*** DATA PROVIDED
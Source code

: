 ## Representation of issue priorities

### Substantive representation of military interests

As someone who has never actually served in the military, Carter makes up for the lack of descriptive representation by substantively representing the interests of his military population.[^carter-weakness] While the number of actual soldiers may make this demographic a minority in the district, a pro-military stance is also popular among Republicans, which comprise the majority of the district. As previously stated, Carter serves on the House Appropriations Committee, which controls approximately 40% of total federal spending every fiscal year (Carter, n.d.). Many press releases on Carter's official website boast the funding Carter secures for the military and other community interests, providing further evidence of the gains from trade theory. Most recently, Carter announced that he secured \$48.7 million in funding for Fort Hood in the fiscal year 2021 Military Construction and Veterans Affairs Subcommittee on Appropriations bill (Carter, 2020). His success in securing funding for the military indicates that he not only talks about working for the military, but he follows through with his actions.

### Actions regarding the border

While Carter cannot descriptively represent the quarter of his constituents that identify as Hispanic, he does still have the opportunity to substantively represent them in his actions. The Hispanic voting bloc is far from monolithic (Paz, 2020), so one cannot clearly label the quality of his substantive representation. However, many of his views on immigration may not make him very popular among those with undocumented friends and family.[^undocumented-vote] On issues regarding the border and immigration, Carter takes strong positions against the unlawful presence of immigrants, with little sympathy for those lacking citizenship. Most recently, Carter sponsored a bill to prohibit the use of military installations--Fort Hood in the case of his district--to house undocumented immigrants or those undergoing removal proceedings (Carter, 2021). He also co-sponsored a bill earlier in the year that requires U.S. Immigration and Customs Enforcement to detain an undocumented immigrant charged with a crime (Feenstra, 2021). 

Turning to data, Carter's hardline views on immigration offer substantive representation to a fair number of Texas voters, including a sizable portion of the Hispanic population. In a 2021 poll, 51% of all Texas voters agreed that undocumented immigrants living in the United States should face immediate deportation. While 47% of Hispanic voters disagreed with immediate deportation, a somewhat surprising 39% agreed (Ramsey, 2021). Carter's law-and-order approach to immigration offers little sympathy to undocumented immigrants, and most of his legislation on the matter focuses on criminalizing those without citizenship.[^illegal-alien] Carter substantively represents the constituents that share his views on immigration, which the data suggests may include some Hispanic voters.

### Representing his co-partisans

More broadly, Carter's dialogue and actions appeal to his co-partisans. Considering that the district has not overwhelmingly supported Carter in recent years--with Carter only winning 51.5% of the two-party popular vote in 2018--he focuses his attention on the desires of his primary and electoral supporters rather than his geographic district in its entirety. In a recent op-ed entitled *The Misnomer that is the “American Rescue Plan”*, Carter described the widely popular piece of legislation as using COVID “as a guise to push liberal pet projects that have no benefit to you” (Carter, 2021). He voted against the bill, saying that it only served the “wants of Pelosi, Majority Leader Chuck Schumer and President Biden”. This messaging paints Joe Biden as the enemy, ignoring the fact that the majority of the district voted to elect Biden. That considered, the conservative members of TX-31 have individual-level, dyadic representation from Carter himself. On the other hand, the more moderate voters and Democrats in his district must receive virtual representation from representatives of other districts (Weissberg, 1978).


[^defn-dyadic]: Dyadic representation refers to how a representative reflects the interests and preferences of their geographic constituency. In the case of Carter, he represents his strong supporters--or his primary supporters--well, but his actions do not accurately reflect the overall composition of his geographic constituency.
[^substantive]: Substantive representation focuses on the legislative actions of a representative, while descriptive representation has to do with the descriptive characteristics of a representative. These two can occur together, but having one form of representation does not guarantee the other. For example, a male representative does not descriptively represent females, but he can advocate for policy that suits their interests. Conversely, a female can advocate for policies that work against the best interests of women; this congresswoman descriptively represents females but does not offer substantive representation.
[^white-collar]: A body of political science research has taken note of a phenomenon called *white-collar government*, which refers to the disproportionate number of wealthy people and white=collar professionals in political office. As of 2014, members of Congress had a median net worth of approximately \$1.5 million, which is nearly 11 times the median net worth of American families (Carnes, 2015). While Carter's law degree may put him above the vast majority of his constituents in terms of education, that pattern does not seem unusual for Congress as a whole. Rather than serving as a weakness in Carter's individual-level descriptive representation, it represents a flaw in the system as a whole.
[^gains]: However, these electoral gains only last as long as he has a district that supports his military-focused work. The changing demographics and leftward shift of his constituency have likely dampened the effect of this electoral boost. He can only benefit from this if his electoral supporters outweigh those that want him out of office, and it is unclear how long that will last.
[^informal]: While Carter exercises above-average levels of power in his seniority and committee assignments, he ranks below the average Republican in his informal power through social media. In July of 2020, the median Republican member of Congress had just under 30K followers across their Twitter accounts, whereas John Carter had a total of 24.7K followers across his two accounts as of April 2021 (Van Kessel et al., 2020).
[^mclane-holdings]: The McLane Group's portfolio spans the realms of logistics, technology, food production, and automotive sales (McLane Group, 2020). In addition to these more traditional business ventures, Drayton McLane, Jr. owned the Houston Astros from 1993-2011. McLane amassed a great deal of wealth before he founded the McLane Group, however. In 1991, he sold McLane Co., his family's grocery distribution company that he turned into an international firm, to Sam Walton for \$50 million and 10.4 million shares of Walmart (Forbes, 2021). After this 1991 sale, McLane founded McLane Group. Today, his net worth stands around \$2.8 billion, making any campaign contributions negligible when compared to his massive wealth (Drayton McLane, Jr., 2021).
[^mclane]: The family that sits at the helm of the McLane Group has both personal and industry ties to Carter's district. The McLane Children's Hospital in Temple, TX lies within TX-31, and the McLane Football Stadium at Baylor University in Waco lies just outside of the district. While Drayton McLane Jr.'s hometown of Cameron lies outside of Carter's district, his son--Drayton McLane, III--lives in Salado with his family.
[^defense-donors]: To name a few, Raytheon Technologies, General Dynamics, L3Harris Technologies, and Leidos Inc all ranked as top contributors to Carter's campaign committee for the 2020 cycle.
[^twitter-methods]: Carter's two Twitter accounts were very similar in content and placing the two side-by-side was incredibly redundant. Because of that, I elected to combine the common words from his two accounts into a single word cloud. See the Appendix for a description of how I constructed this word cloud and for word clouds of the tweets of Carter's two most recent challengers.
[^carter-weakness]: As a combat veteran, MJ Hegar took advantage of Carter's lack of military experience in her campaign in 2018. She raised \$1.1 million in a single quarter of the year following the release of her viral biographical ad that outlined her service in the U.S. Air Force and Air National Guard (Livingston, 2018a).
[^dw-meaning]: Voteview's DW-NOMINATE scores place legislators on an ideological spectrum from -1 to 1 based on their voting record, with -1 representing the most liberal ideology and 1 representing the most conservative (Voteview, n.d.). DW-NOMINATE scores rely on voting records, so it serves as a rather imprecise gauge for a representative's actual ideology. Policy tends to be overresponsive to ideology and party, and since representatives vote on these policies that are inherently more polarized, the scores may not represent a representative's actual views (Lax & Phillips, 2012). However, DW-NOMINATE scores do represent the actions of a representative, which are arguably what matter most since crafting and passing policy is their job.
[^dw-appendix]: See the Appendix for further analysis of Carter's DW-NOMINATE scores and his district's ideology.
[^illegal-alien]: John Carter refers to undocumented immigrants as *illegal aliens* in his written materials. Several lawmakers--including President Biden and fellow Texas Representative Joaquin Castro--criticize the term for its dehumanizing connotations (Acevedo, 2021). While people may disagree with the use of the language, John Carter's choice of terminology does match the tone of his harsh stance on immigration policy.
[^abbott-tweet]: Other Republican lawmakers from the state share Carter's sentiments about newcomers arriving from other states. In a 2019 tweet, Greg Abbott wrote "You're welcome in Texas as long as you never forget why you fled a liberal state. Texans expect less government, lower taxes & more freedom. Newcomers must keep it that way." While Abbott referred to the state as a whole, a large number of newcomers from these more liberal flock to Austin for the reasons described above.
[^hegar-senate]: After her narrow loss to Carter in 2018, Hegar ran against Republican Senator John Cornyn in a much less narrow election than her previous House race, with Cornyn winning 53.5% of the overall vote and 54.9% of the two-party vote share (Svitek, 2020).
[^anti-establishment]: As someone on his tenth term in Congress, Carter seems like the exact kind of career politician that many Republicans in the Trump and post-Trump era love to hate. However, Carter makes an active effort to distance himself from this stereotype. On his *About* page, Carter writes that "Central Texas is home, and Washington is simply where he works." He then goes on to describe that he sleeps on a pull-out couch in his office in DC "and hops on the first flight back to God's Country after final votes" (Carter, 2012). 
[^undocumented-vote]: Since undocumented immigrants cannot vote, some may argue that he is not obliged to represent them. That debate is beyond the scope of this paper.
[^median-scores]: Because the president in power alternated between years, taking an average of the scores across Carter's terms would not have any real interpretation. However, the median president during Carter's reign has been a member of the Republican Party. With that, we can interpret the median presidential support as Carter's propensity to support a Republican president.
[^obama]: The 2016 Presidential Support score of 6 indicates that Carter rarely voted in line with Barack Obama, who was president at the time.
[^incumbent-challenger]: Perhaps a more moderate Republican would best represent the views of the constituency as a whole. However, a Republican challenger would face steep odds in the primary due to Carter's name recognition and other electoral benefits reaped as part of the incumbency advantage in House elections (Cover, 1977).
******
◆ **PROBLEM STATEMENT**
Transcribe the records above exactly, beginning at the line that contains "[^mclane-holdings]: The McLane" and ending with the line that contains "[^mclane]: The family", both included, and nothing else.

◆ **WRITTEN ANSWER**
[^mclane-holdings]: The McLane Group's portfolio spans the realms of logistics, technology, food production, and automotive sales (McLane Group, 2020). In addition to these more traditional business ventures, Drayton McLane, Jr. owned the Houston Astros from 1993-2011. McLane amassed a great deal of wealth before he founded the McLane Group, however. In 1991, he sold McLane Co., his family's grocery distribution company that he turned into an international firm, to Sam Walton for \$50 million and 10.4 million shares of Walmart (Forbes, 2021). After this 1991 sale, McLane founded McLane Group. Today, his net worth stands around \$2.8 billion, making any campaign contributions negligible when compared to his massive wealth (Drayton McLane, Jr., 2021).
[^mclane]: The family that sits at the helm of the McLane Group has both personal and industry ties to Carter's district. The McLane Children's Hospital in Temple, TX lies within TX-31, and the McLane Football Stadium at Baylor University in Waco lies just outside of the district. While Drayton McLane Jr.'s hometown of Cameron lies outside of Carter's district, his son--Drayton McLane, III--lives in Salado with his family.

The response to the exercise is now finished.